Highlights & Insights

  • The concept of parameter-space perturbation is highly elegant. By viewing NeRF parameters as endpoints of particle flows and "rewinding" the optimization process via interpolation with an initial distribution, it allows the parameters to evolve along a new trajectory. This migration of diffusion-aligned adding/removing noise concepts into the parameter space is highly inspiring.
  • Automatic \(\eta\) selection via loss landscape analysis is a practical algorithmic innovation that avoids costly hyperparameter search. The idea of "simulating a few steps to observe trends" can be extended to other optimization scenarios demanding adaptive control.
  • The staged strategy (aggressive perturbation for coarse editing first \(\rightarrow\) IPG refinement for fidelity later) is intuitive and experimentally validated as effective.

Limitations & Future Work

  • Optimization after perturbation still requires a considerable number of iterative steps, making the editing efficiency potentially inferior to single-step inference-based methods.
  • For editing tasks requiring precise spatial control (e.g., relocating an object to a specific position), text prompts may lack sufficient control ability.
  • Currently, the method is primarily validated on object-level editing, showing limited support for local editing in complex scenes (e.g., editing only one object in a scene).
  • The 3D consistency of multi-view diffusion models themselves is still imperfect, which may introduce artifacts like the Janus problem.
  • vs Instruct-NeRF2NeRF: IN2N edits by iteratively updating the training views with InstructPix2Pix, excelling at color/texture modifications but failing entirely at geometric changes.
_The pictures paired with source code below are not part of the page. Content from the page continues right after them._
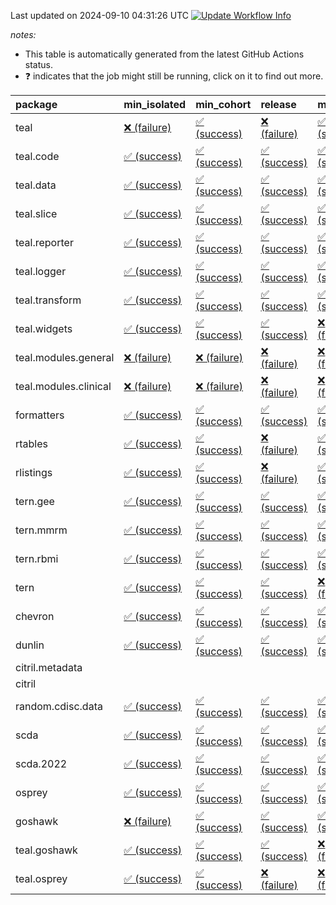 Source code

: Last updated on 2024-09-10 04:31:26 UTC [![Update Workflow
Info](https://github.com/averissimo/verdepcheck-status/actions/workflows/update.yaml/badge.svg)](https://github.com/averissimo/verdepcheck-status/actions/workflows/update.yaml)

*notes:*

-   This table is automatically generated from the latest GitHub Actions
    status.
-   ❓ indicates that the job might still be running, click on it to
    find out more.

<table>
<colgroup>
<col style="width: 4%" />
<col style="width: 23%" />
<col style="width: 23%" />
<col style="width: 23%" />
<col style="width: 23%" />
</colgroup>
<thead>
<tr class="header">
<th style="text-align: left;">package</th>
<th style="text-align: left;">min_isolated</th>
<th style="text-align: left;">min_cohort</th>
<th style="text-align: left;">release</th>
<th style="text-align: left;">max</th>
</tr>
</thead>
<tbody>
<tr class="odd">
<td style="text-align: left;">teal</td>
<td
style="text-align: left;"><a href="https://github.com/insightsengineering/teal/actions/runs/10756806010/job/29830083119">❌
(failure)</a></td>
<td
style="text-align: left;"><a href="https://github.com/insightsengineering/teal/actions/runs/10756806010/job/29830083039">✅
(success)</a></td>
<td
style="text-align: left;"><a href="https://github.com/insightsengineering/teal/actions/runs/10756806010/job/29830083189">❌
(failure)</a></td>
<td
style="text-align: left;"><a href="https://github.com/insightsengineering/teal/actions/runs/10756806010/job/29830082927">✅
(success)</a></td>
</tr>
<tr class="even">
<td style="text-align: left;">teal.code</td>
<td
style="text-align: left;"><a href="https://github.com/insightsengineering/teal.code/actions/runs/10756818589/job/29830108485">✅
(success)</a></td>
<td
style="text-align: left;"><a href="https://github.com/insightsengineering/teal.code/actions/runs/10756818589/job/29830108539">✅
(success)</a></td>
<td
style="text-align: left;"><a href="https://github.com/insightsengineering/teal.code/actions/runs/10756818589/job/29830108671">✅
(success)</a></td>
<td
style="text-align: left;"><a href="https://github.com/insightsengineering/teal.code/actions/runs/10756818589/job/29830108603">✅
(success)</a></td>
</tr>
<tr class="odd">
<td style="text-align: left;">teal.data</td>
<td
style="text-align: left;"><a href="https://github.com/insightsengineering/teal.data/actions/runs/10756809020/job/29830089501">✅
(success)</a></td>
<td
style="text-align: left;"><a href="https://github.com/insightsengineering/teal.data/actions/runs/10756809020/job/29830089419">✅
(success)</a></td>
<td
style="text-align: left;"><a href="https://github.com/insightsengineering/teal.data/actions/runs/10756809020/job/29830089289">✅
(success)</a></td>
<td
style="text-align: left;"><a href="https://github.com/insightsengineering/teal.data/actions/runs/10756809020/job/29830089351">✅
(success)</a></td>
</tr>
<tr class="even">
<td style="text-align: left;">teal.slice</td>
<td
style="text-align: left;"><a href="https://github.com/insightsengineering/teal.slice/actions/runs/10756814117/job/29830100111">✅
(success)</a></td>
<td
style="text-align: left;"><a href="https://github.com/insightsengineering/teal.slice/actions/runs/10756814117/job/29830100186">✅
(success)</a></td>
<td
style="text-align: left;"><a href="https://github.com/insightsengineering/teal.slice/actions/runs/10756814117/job/29830100338">✅
(success)</a></td>
<td
style="text-align: left;"><a href="https://github.com/insightsengineering/teal.slice/actions/runs/10756814117/job/29830100250">✅
(success)</a></td>
</tr>
<tr class="odd">
<td style="text-align: left;">teal.reporter</td>
<td
style="text-align: left;"><a href="https://github.com/insightsengineering/teal.reporter/actions/runs/10756811234/job/29830094008">✅
(success)</a></td>
<td
style="text-align: left;"><a href="https://github.com/insightsengineering/teal.reporter/actions/runs/10756811234/job/29830093937">✅
(success)</a></td>
<td
style="text-align: left;"><a href="https://github.com/insightsengineering/teal.reporter/actions/runs/10756811234/job/29830094075">✅
(success)</a></td>
<td
style="text-align: left;"><a href="https://github.com/insightsengineering/teal.reporter/actions/runs/10756811234/job/29830093879">✅
(success)</a></td>
</tr>
<tr class="even">
<td style="text-align: left;">teal.logger</td>
<td
style="text-align: left;"><a href="https://github.com/insightsengineering/teal.logger/actions/runs/10756807399/job/29830086442">✅
(success)</a></td>
<td
style="text-align: left;"><a href="https://github.com/insightsengineering/teal.logger/actions/runs/10756807399/job/29830086284">✅
(success)</a></td>
<td
style="text-align: left;"><a href="https://github.com/insightsengineering/teal.logger/actions/runs/10756807399/job/29830086504">✅
(success)</a></td>
<td
style="text-align: left;"><a href="https://github.com/insightsengineering/teal.logger/actions/runs/10756807399/job/29830086373">✅
(success)</a></td>
</tr>
<tr class="odd">
<td style="text-align: left;">teal.transform</td>
<td
style="text-align: left;"><a href="https://github.com/insightsengineering/teal.transform/actions/runs/10756812065/job/29830095665">✅
(success)</a></td>
<td
style="text-align: left;"><a href="https://github.com/insightsengineering/teal.transform/actions/runs/10756812065/job/29830095513">✅
(success)</a></td>
<td
style="text-align: left;"><a href="https://github.com/insightsengineering/teal.transform/actions/runs/10756812065/job/29830095722">✅
(success)</a></td>
<td
style="text-align: left;"><a href="https://github.com/insightsengineering/teal.transform/actions/runs/10756812065/job/29830095576">✅
(success)</a></td>
</tr>
<tr class="even">
<td style="text-align: left;">teal.widgets</td>
<td
style="text-align: left;"><a href="https://github.com/insightsengineering/teal.widgets/actions/runs/10756824513/job/29830121078">✅
(success)</a></td>
<td
style="text-align: left;"><a href="https://github.com/insightsengineering/teal.widgets/actions/runs/10756824513/job/29830121138">✅
(success)</a></td>
<td
style="text-align: left;"><a href="https://github.com/insightsengineering/teal.widgets/actions/runs/10756824513/job/29830120995">✅
(success)</a></td>
<td
style="text-align: left;"><a href="https://github.com/insightsengineering/teal.widgets/actions/runs/10756824513/job/29830120942">❌
(failure)</a></td>
</tr>
<tr class="odd">
<td style="text-align: left;">teal.modules.general</td>
<td
style="text-align: left;"><a href="https://github.com/insightsengineering/teal.modules.general/actions/runs/10756806618/job/29830084349">❌
(failure)</a></td>
<td
style="text-align: left;"><a href="https://github.com/insightsengineering/teal.modules.general/actions/runs/10756806618/job/29830084248">❌
(failure)</a></td>
<td
style="text-align: left;"><a href="https://github.com/insightsengineering/teal.modules.general/actions/runs/10756806618/job/29830084397">❌
(failure)</a></td>
<td
style="text-align: left;"><a href="https://github.com/insightsengineering/teal.modules.general/actions/runs/10756806618/job/29830084297">❌
(failure)</a></td>
</tr>
<tr class="even">
<td style="text-align: left;">teal.modules.clinical</td>
<td
style="text-align: left;"><a href="https://github.com/insightsengineering/teal.modules.clinical/actions/runs/10756818871/job/29830109227">❌
(failure)</a></td>
<td
style="text-align: left;"><a href="https://github.com/insightsengineering/teal.modules.clinical/actions/runs/10756818871/job/29830109149">❌
(failure)</a></td>
<td
style="text-align: left;"><a href="https://github.com/insightsengineering/teal.modules.clinical/actions/runs/10756818871/job/29830109282">❌
(failure)</a></td>
<td
style="text-align: left;"><a href="https://github.com/insightsengineering/teal.modules.clinical/actions/runs/10756818871/job/29830109077">❌
(failure)</a></td>
</tr>
<tr class="odd">
<td style="text-align: left;">formatters</td>
<td
style="text-align: left;"><a href="https://github.com/insightsengineering/formatters/actions/runs/10756815548/job/29830102752">✅
(success)</a></td>
<td
style="text-align: left;"><a href="https://github.com/insightsengineering/formatters/actions/runs/10756815548/job/29830102684">✅
(success)</a></td>
<td
style="text-align: left;"><a href="https://github.com/insightsengineering/formatters/actions/runs/10756815548/job/29830102817">✅
(success)</a></td>
<td
style="text-align: left;"><a href="https://github.com/insightsengineering/formatters/actions/runs/10756815548/job/29830102590">✅
(success)</a></td>
</tr>
<tr class="even">
<td style="text-align: left;">rtables</td>
<td
style="text-align: left;"><a href="https://github.com/insightsengineering/rtables/actions/runs/10756806359/job/29830083763">✅
(success)</a></td>
<td
style="text-align: left;"><a href="https://github.com/insightsengineering/rtables/actions/runs/10756806359/job/29830083704">✅
(success)</a></td>
<td
style="text-align: left;"><a href="https://github.com/insightsengineering/rtables/actions/runs/10756806359/job/29830083819">❌
(failure)</a></td>
<td
style="text-align: left;"><a href="https://github.com/insightsengineering/rtables/actions/runs/10756806359/job/29830083655">✅
(success)</a></td>
</tr>
<tr class="odd">
<td style="text-align: left;">rlistings</td>
<td
style="text-align: left;"><a href="https://github.com/insightsengineering/rlistings/actions/runs/10756809974/job/29830091702">✅
(success)</a></td>
<td
style="text-align: left;"><a href="https://github.com/insightsengineering/rlistings/actions/runs/10756809974/job/29830091587">✅
(success)</a></td>
<td
style="text-align: left;"><a href="https://github.com/insightsengineering/rlistings/actions/runs/10756809974/job/29830091769">❌
(failure)</a></td>
<td
style="text-align: left;"><a href="https://github.com/insightsengineering/rlistings/actions/runs/10756809974/job/29830091650">✅
(success)</a></td>
</tr>
<tr class="even">
<td style="text-align: left;">tern.gee</td>
<td
style="text-align: left;"><a href="https://github.com/insightsengineering/tern.gee/actions/runs/10756817084/job/29830106225">✅
(success)</a></td>
<td
style="text-align: left;"><a href="https://github.com/insightsengineering/tern.gee/actions/runs/10756817084/job/29830106016">✅
(success)</a></td>
<td
style="text-align: left;"><a href="https://github.com/insightsengineering/tern.gee/actions/runs/10756817084/job/29830106293">✅
(success)</a></td>
<td
style="text-align: left;"><a href="https://github.com/insightsengineering/tern.gee/actions/runs/10756817084/job/29830106135">✅
(success)</a></td>
</tr>
<tr class="odd">
<td style="text-align: left;">tern.mmrm</td>
<td
style="text-align: left;"><a href="https://github.com/insightsengineering/tern.mmrm/actions/runs/10756823473/job/29830118836">✅
(success)</a></td>
<td
style="text-align: left;"><a href="https://github.com/insightsengineering/tern.mmrm/actions/runs/10756823473/job/29830118700">✅
(success)</a></td>
<td
style="text-align: left;"><a href="https://github.com/insightsengineering/tern.mmrm/actions/runs/10756823473/job/29830118915">✅
(success)</a></td>
<td
style="text-align: left;"><a href="https://github.com/insightsengineering/tern.mmrm/actions/runs/10756823473/job/29830118763">✅
(success)</a></td>
</tr>
<tr class="even">
<td style="text-align: left;">tern.rbmi</td>
<td
style="text-align: left;"><a href="https://github.com/insightsengineering/tern.rbmi/actions/runs/10756815107/job/29830102283">✅
(success)</a></td>
<td
style="text-align: left;"><a href="https://github.com/insightsengineering/tern.rbmi/actions/runs/10756815107/job/29830102076">✅
(success)</a></td>
<td
style="text-align: left;"><a href="https://github.com/insightsengineering/tern.rbmi/actions/runs/10756815107/job/29830102198">✅
(success)</a></td>
<td
style="text-align: left;"><a href="https://github.com/insightsengineering/tern.rbmi/actions/runs/10756815107/job/29830101977">✅
(success)</a></td>
</tr>
<tr class="odd">
<td style="text-align: left;">tern</td>
<td
style="text-align: left;"><a href="https://github.com/insightsengineering/tern/actions/runs/10756810687/job/29830093085">✅
(success)</a></td>
<td
style="text-align: left;"><a href="https://github.com/insightsengineering/tern/actions/runs/10756810687/job/29830092939">✅
(success)</a></td>
<td
style="text-align: left;"><a href="https://github.com/insightsengineering/tern/actions/runs/10756810687/job/29830093165">✅
(success)</a></td>
<td
style="text-align: left;"><a href="https://github.com/insightsengineering/tern/actions/runs/10756810687/job/29830093019">❌
(failure)</a></td>
</tr>
<tr class="even">
<td style="text-align: left;">chevron</td>
<td
style="text-align: left;"><a href="https://github.com/insightsengineering/chevron/actions/runs/10756817430/job/29878565671">✅
(success)</a></td>
<td
style="text-align: left;"><a href="https://github.com/insightsengineering/chevron/actions/runs/10756817430/job/29878565204">✅
(success)</a></td>
<td
style="text-align: left;"><a href="https://github.com/insightsengineering/chevron/actions/runs/10756817430/job/29878566783">✅
(success)</a></td>
<td
style="text-align: left;"><a href="https://github.com/insightsengineering/chevron/actions/runs/10756817430/job/29878564737">✅
(success)</a></td>
</tr>
<tr class="odd">
<td style="text-align: left;">dunlin</td>
<td
style="text-align: left;"><a href="https://github.com/insightsengineering/dunlin/actions/runs/10756816729/job/29830105343">✅
(success)</a></td>
<td
style="text-align: left;"><a href="https://github.com/insightsengineering/dunlin/actions/runs/10756816729/job/29830105290">✅
(success)</a></td>
<td
style="text-align: left;"><a href="https://github.com/insightsengineering/dunlin/actions/runs/10756816729/job/29830105403">✅
(success)</a></td>
<td
style="text-align: left;"><a href="https://github.com/insightsengineering/dunlin/actions/runs/10756816729/job/29830105249">✅
(success)</a></td>
</tr>
<tr class="even">
<td style="text-align: left;">citril.metadata</td>
<td style="text-align: left;"></td>
<td style="text-align: left;"></td>
<td style="text-align: left;"></td>
<td style="text-align: left;"></td>
</tr>
<tr class="odd">
<td style="text-align: left;">citril</td>
<td style="text-align: left;"></td>
<td style="text-align: left;"></td>
<td style="text-align: left;"></td>
<td style="text-align: left;"></td>
</tr>
<tr class="even">
<td style="text-align: left;">random.cdisc.data</td>
<td
style="text-align: left;"><a href="https://github.com/insightsengineering/random.cdisc.data/actions/runs/10756814449/job/29830101005">✅
(success)</a></td>
<td
style="text-align: left;"><a href="https://github.com/insightsengineering/random.cdisc.data/actions/runs/10756814449/job/29830100900">✅
(success)</a></td>
<td
style="text-align: left;"><a href="https://github.com/insightsengineering/random.cdisc.data/actions/runs/10756814449/job/29830101135">✅
(success)</a></td>
<td
style="text-align: left;"><a href="https://github.com/insightsengineering/random.cdisc.data/actions/runs/10756814449/job/29830101070">✅
(success)</a></td>
</tr>
<tr class="odd">
<td style="text-align: left;">scda</td>
<td
style="text-align: left;"><a href="https://github.com/insightsengineering/scda/actions/runs/10437595381/job/28903950666">✅
(success)</a></td>
<td
style="text-align: left;"><a href="https://github.com/insightsengineering/scda/actions/runs/10437595381/job/28903950617">✅
(success)</a></td>
<td
style="text-align: left;"><a href="https://github.com/insightsengineering/scda/actions/runs/10437595381/job/28903950725">✅
(success)</a></td>
<td
style="text-align: left;"><a href="https://github.com/insightsengineering/scda/actions/runs/10437595381/job/28903950525">✅
(success)</a></td>
</tr>
<tr class="even">
<td style="text-align: left;">scda.2022</td>
<td
style="text-align: left;"><a href="https://github.com/insightsengineering/scda.2022/actions/runs/10336794308/job/28612920887">✅
(success)</a></td>
<td
style="text-align: left;"><a href="https://github.com/insightsengineering/scda.2022/actions/runs/10336794308/job/28612920603">✅
(success)</a></td>
<td
style="text-align: left;"><a href="https://github.com/insightsengineering/scda.2022/actions/runs/10336794308/job/28612920985">✅
(success)</a></td>
<td
style="text-align: left;"><a href="https://github.com/insightsengineering/scda.2022/actions/runs/10336794308/job/28612920798">✅
(success)</a></td>
</tr>
<tr class="odd">
<td style="text-align: left;">osprey</td>
<td
style="text-align: left;"><a href="https://github.com/insightsengineering/osprey/actions/runs/10756821765/job/29830115094">✅
(success)</a></td>
<td
style="text-align: left;"><a href="https://github.com/insightsengineering/osprey/actions/runs/10756821765/job/29830115043">✅
(success)</a></td>
<td
style="text-align: left;"><a href="https://github.com/insightsengineering/osprey/actions/runs/10756821765/job/29830115149">✅
(success)</a></td>
<td
style="text-align: left;"><a href="https://github.com/insightsengineering/osprey/actions/runs/10756821765/job/29830114970">✅
(success)</a></td>
</tr>
<tr class="even">
<td style="text-align: left;">goshawk</td>
<td
style="text-align: left;"><a href="https://github.com/insightsengineering/goshawk/actions/runs/10756815074/job/29830101954">❌
(failure)</a></td>
<td
style="text-align: left;"><a href="https://github.com/insightsengineering/goshawk/actions/runs/10756815074/job/29830101870">✅
(success)</a></td>
<td
style="text-align: left;"><a href="https://github.com/insightsengineering/goshawk/actions/runs/10756815074/job/29830102090">✅
(success)</a></td>
<td
style="text-align: left;"><a href="https://github.com/insightsengineering/goshawk/actions/runs/10756815074/job/29830102016">✅
(success)</a></td>
</tr>
<tr class="odd">
<td style="text-align: left;">teal.goshawk</td>
<td
style="text-align: left;"><a href="https://github.com/insightsengineering/teal.goshawk/actions/runs/10756814122/job/29830100299">✅
(success)</a></td>
<td
style="text-align: left;"><a href="https://github.com/insightsengineering/teal.goshawk/actions/runs/10756814122/job/29830100147">✅
(success)</a></td>
<td
style="text-align: left;"><a href="https://github.com/insightsengineering/teal.goshawk/actions/runs/10756814122/job/29830100345">✅
(success)</a></td>
<td
style="text-align: left;"><a href="https://github.com/insightsengineering/teal.goshawk/actions/runs/10756814122/job/29830100224">❌
(failure)</a></td>
</tr>
<tr class="even">
<td style="text-align: left;">teal.osprey</td>
<td
style="text-align: left;"><a href="https://github.com/insightsengineering/teal.osprey/actions/runs/10756819758/job/29830111602">✅
(success)</a></td>
<td
style="text-align: left;"><a href="https://github.com/insightsengineering/teal.osprey/actions/runs/10756819758/job/29830111439">✅
(success)</a></td>
<td
style="text-align: left;"><a href="https://github.com/insightsengineering/teal.osprey/actions/runs/10756819758/job/29830111686">❌
(failure)</a></td>
<td
style="text-align: left;"><a href="https://github.com/insightsengineering/teal.osprey/actions/runs/10756819758/job/29830111512">❌
(failure)</a></td>
</tr>
</tbody>
</table>
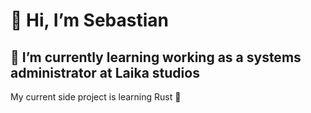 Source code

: # 👋 Hi, I’m Sebastian
## 🌱 I’m currently learning working as a systems administrator at Laika studios

My current side project is learning Rust 🦀
<!---
sebastiansimmons/sebastiansimmons is a ✨ special ✨ repository because its `README.md` (this file) appears on your GitHub profile.
You can click the Preview link to take a look at your changes.
--->
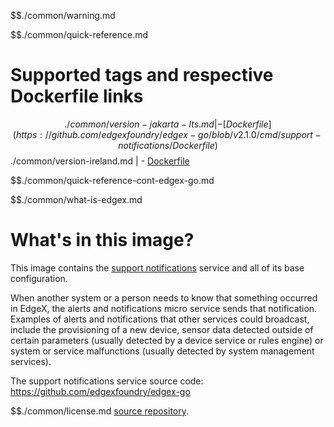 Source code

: $$./common/warning.md

$$./common/quick-reference.md

# Supported tags and respective Dockerfile links

$$./common/version-jakarta-lts.md |
        - [Dockerfile](https://github.com/edgexfoundry/edgex-go/blob/v2.1.0/cmd/support-notifications/Dockerfile)
$$./common/version-ireland.md |
        - [Dockerfile](https://github.com/edgexfoundry/edgex-go/blob/v2.0.0/cmd/support-notifications/Dockerfile)

$$./common/quick-reference-cont-edgex-go.md

$$./common/what-is-edgex.md

# What's in this image?

This image contains the [support notifications](https://docs.edgexfoundry.org/2.0/microservices/support/notifications/Ch-AlertsNotifications/) service and all of its base configuration.

When another system or a person needs to know that something occurred in EdgeX, the alerts and notifications micro service sends that notification. Examples of alerts and notifications that other services could broadcast, include the provisioning of a new device, sensor data detected outside of certain parameters (usually detected by a device service or rules engine) or system or service malfunctions (usually detected by system management services).

The support notifications service source code: <https://github.com/edgexfoundry/edgex-go>

$$./common/license.md
[source repository](https://github.com/edgexfoundry/edgex-go/blob/v2.1.0/Attribution.txt).
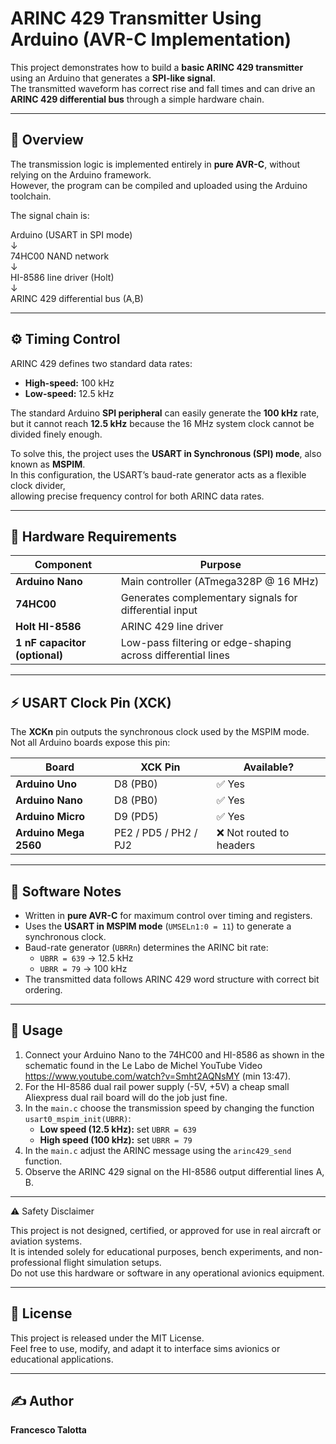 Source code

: # ARINC 429 Transmitter Using Arduino (AVR-C Implementation)

This project demonstrates how to build a **basic ARINC 429 transmitter** using an Arduino that generates a **SPI-like signal**.  
The transmitted waveform has correct rise and fall times and can drive an **ARINC 429 differential bus** through a simple hardware chain.

---

## 🧩 Overview

The transmission logic is implemented entirely in **pure AVR-C**, without relying on the Arduino framework.  
However, the program can be compiled and uploaded using the Arduino toolchain.

The signal chain is:

Arduino (USART in SPI mode)  
↓  
74HC00 NAND network  
↓   
HI-8586 line driver (Holt)   
↓   
ARINC 429 differential bus (A,B)


---

## ⚙️ Timing Control

ARINC 429 defines two standard data rates:
- **High-speed:** 100 kHz  
- **Low-speed:** 12.5 kHz  

The standard Arduino **SPI peripheral** can easily generate the **100 kHz** rate,  
but it cannot reach **12.5 kHz** because the 16 MHz system clock cannot be divided finely enough.

To solve this, the project uses the **USART in Synchronous (SPI) mode**, also known as **MSPIM**.  
In this configuration, the USART’s baud-rate generator acts as a flexible clock divider,  
allowing precise frequency control for both ARINC data rates.

---

## 🧰 Hardware Requirements

| Component | Purpose |
|------------|----------|
| **Arduino Nano** | Main controller (ATmega328P @ 16 MHz) |
| **74HC00** | Generates complementary signals for differential input |
| **Holt HI-8586** | ARINC 429 line driver |
| **1 nF capacitor (optional)** | Low-pass filtering or edge-shaping across differential lines |

---

## ⚡ USART Clock Pin (XCK)

The **XCKn** pin outputs the synchronous clock used by the MSPIM mode.  
Not all Arduino boards expose this pin:

| Board | XCK Pin | Available? |
|--------|----------|------------|
| **Arduino Uno** | D8 (PB0) | ✅ Yes |
| **Arduino Nano** | D8 (PB0) | ✅ Yes |
| **Arduino Micro** | D9 (PD5) | ✅ Yes |
| **Arduino Mega 2560** | PE2 / PD5 / PH2 / PJ2 | ❌ Not routed to headers |

---

## 🧠 Software Notes

- Written in **pure AVR-C** for maximum control over timing and registers.
- Uses the **USART in MSPIM mode** (`UMSELn1:0 = 11`) to generate a synchronous clock.
- Baud-rate generator (`UBRRn`) determines the ARINC bit rate:
  - `UBRR = 639` → 12.5 kHz
  - `UBRR = 79`  → 100 kHz
- The transmitted data follows ARINC 429 word structure with correct bit ordering.

---

## 🧪 Usage

1. Connect your Arduino Nano to the 74HC00 and HI-8586 as shown in the schematic found in the Le Labo de Michel YouTube Video https://www.youtube.com/watch?v=Smht2AQNsMY (min 13:47). 
2. For the HI-8586 dual rail power supply (-5V, +5V) a cheap small Aliexpress dual rail board will do the job just fine.  
3. In the `main.c` choose the transmission speed by changing the function `usart0_mspim_init(UBRR)`:
   - **Low speed (12.5 kHz):** set `UBRR = 639`
   - **High speed (100 kHz):** set `UBRR = 79`
4. In the `main.c` adjust the ARINC message using the `arinc429_send` function.
5. Observe the ARINC 429 signal on the HI-8586 output differential lines A, B.

---

⚠️ Safety Disclaimer   

This project is not designed, certified, or approved for use in real aircraft or aviation systems.    
It is intended solely for educational purposes, bench experiments, and non-professional flight simulation setups.    
Do not use this hardware or software in any operational avionics equipment.   

---

## 📄 License
This project is released under the MIT License.  
Feel free to use, modify, and adapt it to interface sims avionics or educational applications. 

---

## ✍️ Author
**Francesco Talotta**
PnR fundamentally resolves this limitation through parameter perturbation.
  • vs PDS (Posterior Distillation): PDS maintains similarity to the source by matching random latents but is overly conservative, yielding barely any effective edits. PnR's "bold perturbation first, fine-grained correction later" strategy is more flexible.
  • vs SDS: SDS optimizes directly from the source NeRF; although it can change textures, it struggles to break through local minima and is prone to generating blurry textures.

Rating

  • Novelty: ⭐⭐⭐⭐⭐ The idea of parameter-space perturbation is novel and elegant, successfully migrating diffusion concepts to NeRF editing.
  • Experimental Thoroughness: ⭐⭐⭐⭐ Covers multiple editing types, multiple baselines, quantitative + qualitative + ablation + user study.
  • Writing Quality: ⭐⭐⭐⭐⭐ Demystified with clear motivation illustrations and profound theoretical insights.
  • Value: ⭐⭐⭐⭐⭐ Achieves 3D editing with major geometric changes for the first time, filling an important gap.